** Record set **
▬▬▬▬▬▬
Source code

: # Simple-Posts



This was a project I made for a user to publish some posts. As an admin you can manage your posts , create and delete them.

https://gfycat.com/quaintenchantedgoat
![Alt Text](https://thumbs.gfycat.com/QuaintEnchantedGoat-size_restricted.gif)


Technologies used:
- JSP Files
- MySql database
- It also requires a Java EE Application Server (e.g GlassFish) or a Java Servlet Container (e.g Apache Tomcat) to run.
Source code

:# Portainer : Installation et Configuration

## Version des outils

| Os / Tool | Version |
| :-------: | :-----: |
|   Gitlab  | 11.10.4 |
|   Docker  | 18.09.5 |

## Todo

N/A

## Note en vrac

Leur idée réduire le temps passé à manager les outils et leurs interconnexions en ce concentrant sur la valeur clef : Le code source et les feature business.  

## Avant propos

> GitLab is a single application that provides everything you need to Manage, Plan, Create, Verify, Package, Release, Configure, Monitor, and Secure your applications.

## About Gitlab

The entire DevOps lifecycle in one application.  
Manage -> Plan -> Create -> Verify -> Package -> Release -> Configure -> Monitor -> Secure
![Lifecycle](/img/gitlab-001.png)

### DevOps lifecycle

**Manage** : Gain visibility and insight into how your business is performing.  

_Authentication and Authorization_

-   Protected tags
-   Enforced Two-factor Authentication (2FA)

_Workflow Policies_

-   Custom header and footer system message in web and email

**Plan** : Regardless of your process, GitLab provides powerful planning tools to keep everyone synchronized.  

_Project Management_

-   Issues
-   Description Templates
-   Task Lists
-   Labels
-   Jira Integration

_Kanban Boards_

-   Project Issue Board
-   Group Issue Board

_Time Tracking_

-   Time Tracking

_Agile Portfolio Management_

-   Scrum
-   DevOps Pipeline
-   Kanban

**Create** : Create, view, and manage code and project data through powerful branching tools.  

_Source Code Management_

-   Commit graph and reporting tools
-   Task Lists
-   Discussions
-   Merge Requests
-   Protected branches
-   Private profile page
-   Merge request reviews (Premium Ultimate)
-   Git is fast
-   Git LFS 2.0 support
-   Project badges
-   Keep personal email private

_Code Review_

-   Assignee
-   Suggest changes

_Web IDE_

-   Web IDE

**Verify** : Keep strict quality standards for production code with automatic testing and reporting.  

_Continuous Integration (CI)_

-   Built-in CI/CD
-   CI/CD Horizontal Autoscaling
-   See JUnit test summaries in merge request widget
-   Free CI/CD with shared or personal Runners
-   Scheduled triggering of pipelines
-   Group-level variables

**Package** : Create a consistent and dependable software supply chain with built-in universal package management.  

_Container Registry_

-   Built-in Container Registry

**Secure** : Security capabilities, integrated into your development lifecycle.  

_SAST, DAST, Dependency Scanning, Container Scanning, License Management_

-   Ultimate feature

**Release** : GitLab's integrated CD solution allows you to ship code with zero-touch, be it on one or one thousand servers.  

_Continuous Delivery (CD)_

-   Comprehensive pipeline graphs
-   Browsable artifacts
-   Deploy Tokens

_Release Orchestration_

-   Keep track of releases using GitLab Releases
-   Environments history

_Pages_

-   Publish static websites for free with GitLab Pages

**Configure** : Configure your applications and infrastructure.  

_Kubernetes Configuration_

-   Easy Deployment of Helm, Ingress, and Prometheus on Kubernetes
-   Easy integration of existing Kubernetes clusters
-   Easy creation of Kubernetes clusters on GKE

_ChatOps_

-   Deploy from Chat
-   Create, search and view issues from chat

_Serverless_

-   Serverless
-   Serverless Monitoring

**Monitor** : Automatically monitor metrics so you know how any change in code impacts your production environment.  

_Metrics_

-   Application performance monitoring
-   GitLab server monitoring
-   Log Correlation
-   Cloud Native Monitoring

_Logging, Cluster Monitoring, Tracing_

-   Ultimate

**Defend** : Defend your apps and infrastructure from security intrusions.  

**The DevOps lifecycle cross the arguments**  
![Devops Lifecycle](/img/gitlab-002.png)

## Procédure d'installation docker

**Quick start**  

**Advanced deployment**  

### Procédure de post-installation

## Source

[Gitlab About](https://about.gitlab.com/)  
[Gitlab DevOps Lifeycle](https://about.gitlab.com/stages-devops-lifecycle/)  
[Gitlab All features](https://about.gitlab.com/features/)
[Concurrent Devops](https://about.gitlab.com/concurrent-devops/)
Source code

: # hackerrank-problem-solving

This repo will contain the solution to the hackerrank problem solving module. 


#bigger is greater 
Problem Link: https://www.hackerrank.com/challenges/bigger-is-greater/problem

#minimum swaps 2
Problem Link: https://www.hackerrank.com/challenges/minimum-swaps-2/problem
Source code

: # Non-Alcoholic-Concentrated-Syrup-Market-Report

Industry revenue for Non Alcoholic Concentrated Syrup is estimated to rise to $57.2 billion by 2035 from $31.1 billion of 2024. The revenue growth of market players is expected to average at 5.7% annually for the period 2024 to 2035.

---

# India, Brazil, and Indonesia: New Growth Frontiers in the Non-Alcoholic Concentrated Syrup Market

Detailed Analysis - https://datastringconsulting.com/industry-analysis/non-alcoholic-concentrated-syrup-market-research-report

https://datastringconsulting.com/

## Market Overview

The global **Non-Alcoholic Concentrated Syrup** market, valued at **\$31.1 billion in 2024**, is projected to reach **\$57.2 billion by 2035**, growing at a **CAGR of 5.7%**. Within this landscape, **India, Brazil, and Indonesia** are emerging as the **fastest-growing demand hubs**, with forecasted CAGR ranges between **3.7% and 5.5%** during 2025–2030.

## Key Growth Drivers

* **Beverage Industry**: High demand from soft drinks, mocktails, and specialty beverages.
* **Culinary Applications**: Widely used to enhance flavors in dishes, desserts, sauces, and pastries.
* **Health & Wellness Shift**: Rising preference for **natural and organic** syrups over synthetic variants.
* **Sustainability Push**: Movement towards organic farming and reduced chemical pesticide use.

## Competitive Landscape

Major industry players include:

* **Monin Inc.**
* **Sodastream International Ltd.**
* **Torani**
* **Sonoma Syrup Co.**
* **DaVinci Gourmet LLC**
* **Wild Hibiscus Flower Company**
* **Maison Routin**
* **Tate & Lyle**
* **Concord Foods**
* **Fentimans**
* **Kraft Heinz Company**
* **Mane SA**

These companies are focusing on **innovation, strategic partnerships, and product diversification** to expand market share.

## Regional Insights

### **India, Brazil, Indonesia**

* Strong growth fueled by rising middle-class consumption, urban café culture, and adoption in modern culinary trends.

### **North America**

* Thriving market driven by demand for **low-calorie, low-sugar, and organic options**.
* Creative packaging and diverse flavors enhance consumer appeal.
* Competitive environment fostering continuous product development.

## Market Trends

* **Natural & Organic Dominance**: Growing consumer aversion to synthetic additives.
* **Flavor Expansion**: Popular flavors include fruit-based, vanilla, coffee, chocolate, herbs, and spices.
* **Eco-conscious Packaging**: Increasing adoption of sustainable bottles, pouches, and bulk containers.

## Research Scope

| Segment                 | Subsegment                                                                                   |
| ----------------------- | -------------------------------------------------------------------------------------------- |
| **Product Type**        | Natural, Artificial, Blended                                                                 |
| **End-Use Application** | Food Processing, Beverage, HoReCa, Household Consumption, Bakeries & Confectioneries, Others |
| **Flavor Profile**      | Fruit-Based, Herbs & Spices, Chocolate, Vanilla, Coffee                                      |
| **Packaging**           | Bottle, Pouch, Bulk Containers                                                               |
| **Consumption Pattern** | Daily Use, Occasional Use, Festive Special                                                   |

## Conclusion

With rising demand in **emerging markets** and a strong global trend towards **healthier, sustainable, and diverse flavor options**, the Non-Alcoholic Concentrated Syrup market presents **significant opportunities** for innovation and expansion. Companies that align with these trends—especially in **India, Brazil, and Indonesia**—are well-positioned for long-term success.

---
▬▬▬▬▬▬
** Exercise **
Look above for the line with "### **India, Brazil, Indonesia**" and the line with "herbs, and spices.". Retype those two lines and every line between them exactly, adding nothing.

** Response to the task **
### **India, Brazil, Indonesia**

* Strong growth fueled by rising middle-class consumption, urban café culture, and adoption in modern culinary trends.

### **North America**

* Thriving market driven by demand for **low-calorie, low-sugar, and organic options**.
* Creative packaging and diverse flavors enhance consumer appeal.
* Competitive environment fostering continuous product development.

## Market Trends

* **Natural & Organic Dominance**: Growing consumer aversion to synthetic additives.
* **Flavor Expansion**: Popular flavors include fruit-based, vanilla, coffee, chocolate, herbs, and spices.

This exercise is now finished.